The Citrus Glut

Drinking winter's citrus

Bitter and sour, some of the less-common citrus varieties currently in season aren't the most approachable. But in the capable hands of these L.A. bartenders, such assertive flavors become the bases for wonderful cocktails.

The Bricia Named after Bricia Lopez, the mezcal-loving co-owner of Pal Cabrón, this drink (click here to download the recipe) from Las Perlas barman Raul Yrastorza features a house-made marmalade of sweet-skinned kumquats. Shaken with mezcal, egg white and spice-infused honey, it's a smoky concoction fitting for a cool night in Downtown L.A.

The Kipling Experiment Bergamot oranges are best known for their rind, which perfumes Earl Gray tea. The intensity of the whole fruit, though, can be overwhelming. At Providence, Zahra Bates tames the zest by candying it in white-wine-thyme syrup to use as a garnish. The same syrup is mixed with the fruit's juice, gin, lychee and Yellow Chartreuse.
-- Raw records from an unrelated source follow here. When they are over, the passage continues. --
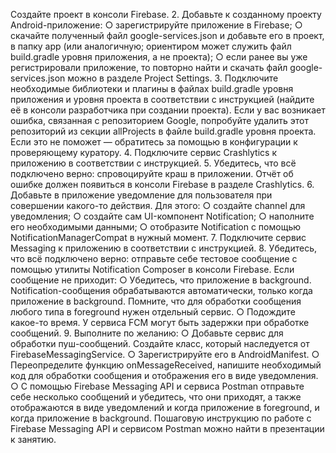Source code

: Создайте проект в консоли Firebase.
2. Добавьте к созданному проекту Android-приложение:
   ○ зарегистрируйте приложение в Firebase;
   ○ скачайте полученный файл google-services.json и добавьте его в
   проект, в папку app (или аналогичную; ориентиром может служить
   файл build.gradle уровня приложения, а не проекта);
   ○ если ранее вы уже регистрировали приложение, то повторно найти
   и скачать файл google-services.json можно в разделе Project
   Settings.
3. Подключите необходимые библиотеки и плагины в файлах build.gradle
   уровня приложения и уровня проекта в соответствии с инструкцией
   (найдите её в консоли разработчика при создании проекта).
   Если у вас возникает ошибка, связанная с репозиторием Google,
   попробуйте удалить этот репозиторий из секции allProjects в файле
   build.gradle уровня проекта. Если это не поможет — обратитесь за
   помощью в конфигурации к проверяющему куратору.
4. Подключите сервис Crashlytics к приложению в соответствии с
   инструкцией.
5. Убедитесь, что всё подключено верно: спровоцируйте краш в
   приложении. Отчёт об ошибке должен появиться в консоли Firebase в
   разделе Crashlytics.
6. Добавьте в приложение уведомление для пользователя при совершении
   какого-то действия. Для этого:
   ○ создайте channel для уведомления;
   ○ создайте сам UI-компонент Notification;
   ○ наполните его необходимыми данными;
   ○ отобразите Notification с помощью NotificationManagerCompat в
   нужный момент.
7. Подключите сервис Messaging к приложению в соответствии с
   инструкцией.
8. Убедитесь, что всё подключено верно: отправьте себе тестовое
   сообщение с помощью утилиты Notification Composer в консоли Firebase.
   Если сообщение не приходит:
   ○ Убедитесь, что приложение в background. Notification-сообщения
   обрабатываются автоматически, только когда приложение в
   background. Помните, что для обработки сообщения любого типа в
   foreground нужен отдельный сервис.
   ○ Подождите какое-то время. У сервиса FCM могут быть задержки
   при обработке сообщений.
9. Выполните по желанию:
   ○ Добавьте сервис для обработки пуш-сообщений. Создайте класс,
   который наследуется от FirebaseMessagingService.
   ○ Зарегистрируйте его в AndroidManifest.
   ○ Переопределите функцию onMessageReceived, напишите
   необходимый код для обработки сообщения и отображения его в
   виде уведомления.
   ○ С помощью Firebase Messaging API и сервиса Postman отправьте
   себе несколько сообщений и убедитесь, что они приходят, а также
   отображаются в виде уведомлений и когда приложение в
   foreground, и когда приложение в background. Пошаговую
   инструкцию по работе с Firebase Messaging API и сервисом
   Postman можно найти в презентации к занятию.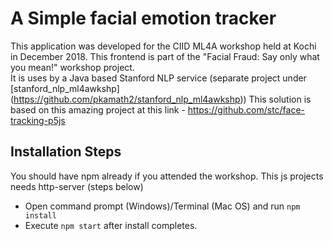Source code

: # A Simple facial emotion tracker

This application was developed for the CIID ML4A workshop held at Kochi in December 2018. This frontend is part of the "Facial Fraud: Say only what you mean!" workshop project.  
It is uses by a Java based Stanford NLP service (separate project under [stanford_nlp_ml4awkshp] (https://github.com/pkamath2/stanford_nlp_ml4awkshp)) 
This solution is based on this amazing project at this link - https://github.com/stc/face-tracking-p5js  

## Installation Steps
You should have npm already if you attended the workshop. This js projects needs http-server (steps below) 

* Open command prompt (Windows)/Terminal (Mac OS) and run `npm install`
* Execute `npm start` after install completes. 

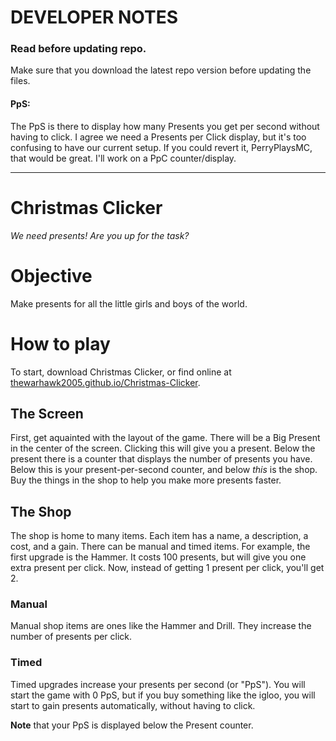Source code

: # DEVELOPER NOTES
### Read before updating repo.
Make sure that you download the latest repo version before updating the files. 

#### PpS:
The PpS is there to display how many Presents you get per second without having to click. I agree we need a Presents per Click display, but it's too confusing to have our current setup. If you could revert it, PerryPlaysMC, that would be great. I'll work on a PpC counter/display.


----------------------------------------------

# Christmas Clicker
 *We need presents! Are you up for the task?*

# Objective
Make presents for all the little girls and boys of the world. 

# How to play
To start, download Christmas Clicker, or find online at [thewarhawk2005.github.io/Christmas-Clicker](thewarhawk2005.github.io/Christmas-Clicker). 

## The Screen
First, get aquainted with the layout of the game. There will be a Big Present in the center of the screen. Clicking this will give you a present. Below the present there is a counter that displays the number of presents you have. Below this is your present-per-second counter, and below _this_ is the shop. Buy the things in the shop to help you make more presents faster.

## The Shop
The shop is home to many items. Each item has a name, a description, a cost, and a gain. There can be manual and timed items. For example, the first upgrade is the Hammer. It costs 100 presents, but will give you one extra present per click. Now, instead of getting 1 present per click, you'll get 2.

### Manual
Manual shop items are ones like the Hammer and Drill. They increase the number of presents per click.
### Timed
Timed upgrades increase your presents per second (or "PpS"). You will start the game with 0 PpS, but if you buy something like the igloo, you will start to gain presents automatically, without having to click. 

**Note** that your PpS is displayed below the Present counter.
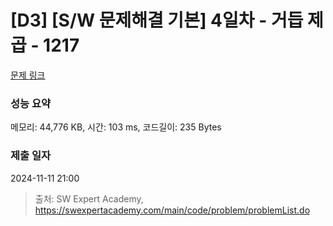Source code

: # [D3] [S/W 문제해결 기본] 4일차 - 거듭 제곱 - 1217 

[문제 링크](https://swexpertacademy.com/main/code/problem/problemDetail.do?contestProbId=AV14dUIaAAUCFAYD) 

### 성능 요약

메모리: 44,776 KB, 시간: 103 ms, 코드길이: 235 Bytes

### 제출 일자

2024-11-11 21:00



> 출처: SW Expert Academy, https://swexpertacademy.com/main/code/problem/problemList.do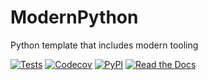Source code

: # ModernPython
Python template that includes modern tooling

[![Tests](https://github.com/ChadHattabaugh/modern-python/workflows/Tests/badge.svg)](https://github.com/ChadHattabaugh/modern-python/actions?workflow=Tests)
[![Codecov](https://codecov.io/gh/ChadHattabaugh/modern-python/branch/master/graph/badge.svg)](https://codecov.io/gh/ChadHattabaugh/modern-python)
[![PyPI](https://img.shields.io/pypi/v/modern-python.svg)](https://pypi.org/project/modern-python/)
[![Read the Docs](https://readthedocs.org/projects/chattabaughs-modern-python/badge/)](https://chattabaughs-modern-python.readthedocs.io/)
Winter in Jamaica The Library Bar's Matthew Biancaniello is currently working with so many different citrus varieties–mainly from Mud Creek Ranch and Garcia Farms–that he's forgotten a few of their names, but never their flavors. Seven different varieties were used in his Winter in Jamaica on our visit, the muddled slices shaken with Smith and Cross rum, allspice dram and agave.